I woke up to hear screaming, the kind of screaming you put down to a couple of cats fighting directly outside your window not your sister. It was five in the morning. Five. It was a time I was proud to say I’d never been awake for until now.
“Amelia, I swear in the name of all things holy I will come down there and rip your vocal cords out if you don’t shut the hell up!” I screeched at her.
Merry freaking Christmas from the Porter family, dear neighbours.
The screaming stopped but it was followed by angry footsteps that sounded like a parade of elephants. It stopped outside of my door.
“Eleanor, you were supposed to wake up at half past four. The turkey needed to be in the oven! I’m behind schedule!”
“And you, Amelia, promised to come home for my eighteenth birthday but I guess we’re even now.”
She huffed loudly then told me I had better get downstairs in record time. I did as I was told since it was her “perfect” Christmas and I would get her back in the future at some point. Mum had warned me about being “difficult”. She said my stubbornness and “unique sense of sarcasm” were my biggest downfalls. I thought they perked up the situations I was often landed in.
I thought we’d open our presents in front of the Christmas tree like we did every year. Ollie, as the youngest by three minutes, usually opened a gift then Iris, me, Amy and Mum. We normally did this until we ran out. It was going to be quicker this year since Dad had insisted on waiting until he’d seen us like he needed proof Mum wasn’t about to sell the presents on EBay or something.

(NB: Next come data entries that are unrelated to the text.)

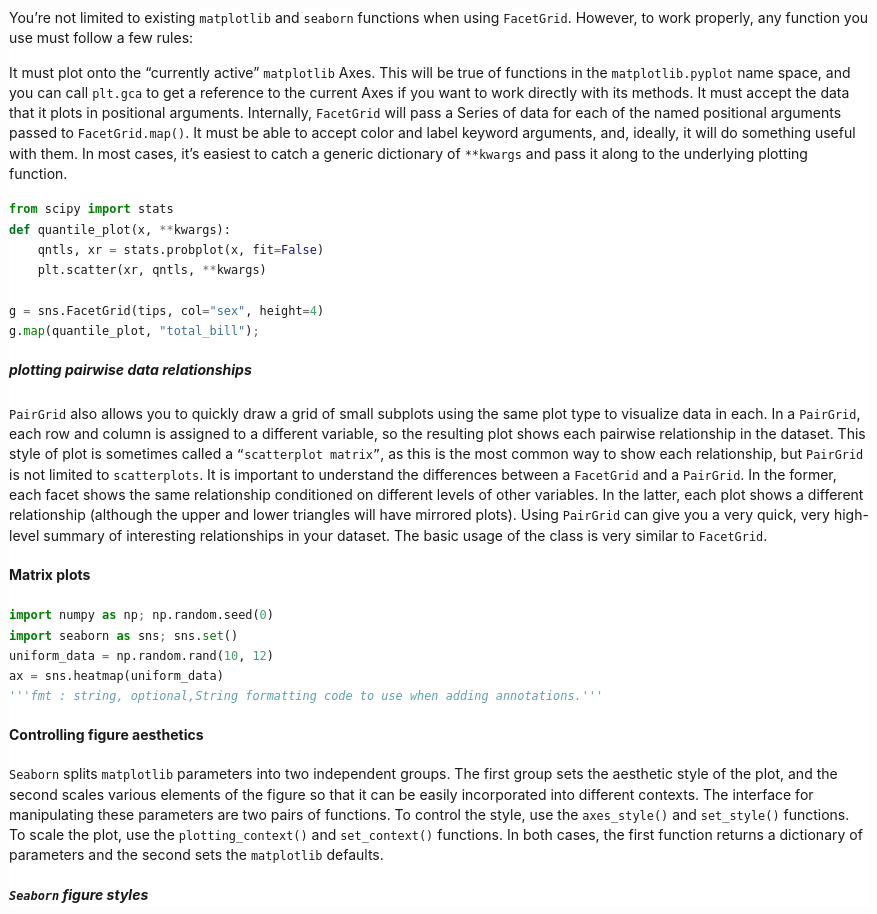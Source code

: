 You’re not limited to existing `matplotlib` and `seaborn` functions when using `FacetGrid`. However, to work properly, any function you use must follow a few rules:

It must plot onto the “currently active” `matplotlib` Axes. This will be true of functions in the `matplotlib.pyplot`  name space, and you can call `plt.gca` to get a reference to the current Axes if you want to work directly with its methods.
It must accept the data that it plots in positional arguments. Internally, `FacetGrid` will pass a Series of data for each of the named positional arguments passed to `FacetGrid.map()`.
It must be able to accept color and label keyword arguments, and, ideally, it will do something useful with them. In most cases, it’s easiest to catch a generic dictionary of `**kwargs` and pass it along to the underlying plotting function.

```python
from scipy import stats
def quantile_plot(x, **kwargs):
    qntls, xr = stats.probplot(x, fit=False)
    plt.scatter(xr, qntls, **kwargs)

g = sns.FacetGrid(tips, col="sex", height=4)
g.map(quantile_plot, "total_bill");
```

##### plotting pairwise data relationships

`PairGrid` also allows you to quickly draw a grid of small subplots using the same plot type to visualize data in each. In a `PairGrid`, each row and column is assigned to a different variable, so the resulting plot shows each pairwise relationship in the dataset. This style of plot is sometimes called a `“scatterplot matrix”`, as this is the most common way to show each relationship, but `PairGrid` is not limited to `scatterplots`. It is important to understand the differences between a `FacetGrid` and a `PairGrid`. In the former, each facet shows the same relationship conditioned on different levels of other variables. In the latter, each plot shows a different relationship (although the upper and lower triangles will have mirrored plots). Using `PairGrid` can give you a very quick, very high-level summary of interesting relationships in your dataset. The basic usage of the class is very similar to `FacetGrid`. 

#### Matrix plots

```python
import numpy as np; np.random.seed(0)
import seaborn as sns; sns.set()
uniform_data = np.random.rand(10, 12)
ax = sns.heatmap(uniform_data)
'''fmt : string, optional,String formatting code to use when adding annotations.'''
```

#### Controlling figure aesthetics

`Seaborn` splits `matplotlib` parameters into two independent groups. The first group sets the aesthetic style of the plot, and the second scales various elements of the figure so that it can be easily incorporated into different contexts. The interface for manipulating these parameters are two pairs of functions. To control the style, use the `axes_style()` and `set_style()` functions. To scale the plot, use the `plotting_context()` and `set_context()` functions. In both cases, the first function returns a dictionary of parameters and the second sets the `matplotlib` defaults.

##### `Seaborn` figure styles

Amy arranged us all in the beige living room. Michael and Mum sat on the smaller sofa, the twins and I on the bigger one while Amy and Jason sat in front of the fireplace to pass out the presents.
“I thought this year we’d spice things up a bit!” Amy grinned at us as she passed us each a gift. “We should give out the presents we’ve bought for others so these are what Jason and I have got for you all.”

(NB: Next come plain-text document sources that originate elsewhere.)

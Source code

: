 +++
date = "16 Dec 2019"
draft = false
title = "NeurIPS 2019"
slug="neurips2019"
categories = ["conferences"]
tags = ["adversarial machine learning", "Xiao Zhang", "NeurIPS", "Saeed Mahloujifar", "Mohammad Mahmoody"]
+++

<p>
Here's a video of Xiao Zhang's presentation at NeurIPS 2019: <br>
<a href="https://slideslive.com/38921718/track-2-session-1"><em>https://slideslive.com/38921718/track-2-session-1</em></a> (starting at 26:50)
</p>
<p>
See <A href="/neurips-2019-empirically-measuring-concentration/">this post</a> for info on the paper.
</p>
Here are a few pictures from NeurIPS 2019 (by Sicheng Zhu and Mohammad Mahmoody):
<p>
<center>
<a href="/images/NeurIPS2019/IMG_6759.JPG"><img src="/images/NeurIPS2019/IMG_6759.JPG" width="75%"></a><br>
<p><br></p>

I glanced at Ollie and Iris who looked equally as impressed by the change but we didn’t argue. I’d tried to put some thought into the gifts this year. I passed mine out when it came to my turn to be “Santa”. I’d bought Mum a new dressing gown since she’d always worn Dad’s. Michael loved the DVD boxset of Only Fools and Horses. I’d gone halves with Mum to buy Iris a new iPod and to get Ollie’s new drum kit. Although she strongly claimed Santa had hauled both gifts here on his sleigh. Amy insisted she was thrilled with the pyjamas from Jason despite the fact they were an ugly brown colour but from her grimace and the way she shoved them back into the gift bag, I knew she hated them.

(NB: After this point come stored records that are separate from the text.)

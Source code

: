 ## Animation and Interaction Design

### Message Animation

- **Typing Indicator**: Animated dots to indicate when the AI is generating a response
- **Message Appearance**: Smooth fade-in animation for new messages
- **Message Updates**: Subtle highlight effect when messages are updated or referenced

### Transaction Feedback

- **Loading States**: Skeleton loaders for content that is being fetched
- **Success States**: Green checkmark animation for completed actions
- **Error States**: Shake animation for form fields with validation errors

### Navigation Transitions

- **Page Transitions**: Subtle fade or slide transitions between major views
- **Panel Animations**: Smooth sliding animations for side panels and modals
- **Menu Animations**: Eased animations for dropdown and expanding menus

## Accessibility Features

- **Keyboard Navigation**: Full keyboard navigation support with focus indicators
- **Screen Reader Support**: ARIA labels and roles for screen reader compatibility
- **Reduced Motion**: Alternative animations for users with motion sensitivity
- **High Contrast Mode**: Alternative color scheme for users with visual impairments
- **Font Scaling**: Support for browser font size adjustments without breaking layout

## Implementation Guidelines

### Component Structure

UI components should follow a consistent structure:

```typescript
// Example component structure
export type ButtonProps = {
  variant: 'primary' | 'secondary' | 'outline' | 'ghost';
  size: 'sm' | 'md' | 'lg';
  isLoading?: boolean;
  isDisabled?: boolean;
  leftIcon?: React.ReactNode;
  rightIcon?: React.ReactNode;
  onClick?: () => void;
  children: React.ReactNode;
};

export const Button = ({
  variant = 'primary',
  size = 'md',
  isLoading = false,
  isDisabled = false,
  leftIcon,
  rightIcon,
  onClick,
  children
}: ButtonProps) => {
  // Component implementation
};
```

Mum served up some bacon sandwiches which Amy refused since might have taken her up a dress size between now and her wedding day next week. We continued to sit in our designated places.
“So what do you want to do at university, Eleanor?” Jason asked me.
“Creative writing hopefully,” I replied. I looked over my book to see Amy’s disapproving look. Amy was all about practicality. She’d taken a job as a lawyer and hated anything short of stability. The only reason she liked her best friend’s creative job was because her jobs were never ending. She was able to get work anytime she needed it from her cousin who was a Bollywood film director.
Michael nodded. “My brother wanted to be a writer. He decided to be an English teacher instead.”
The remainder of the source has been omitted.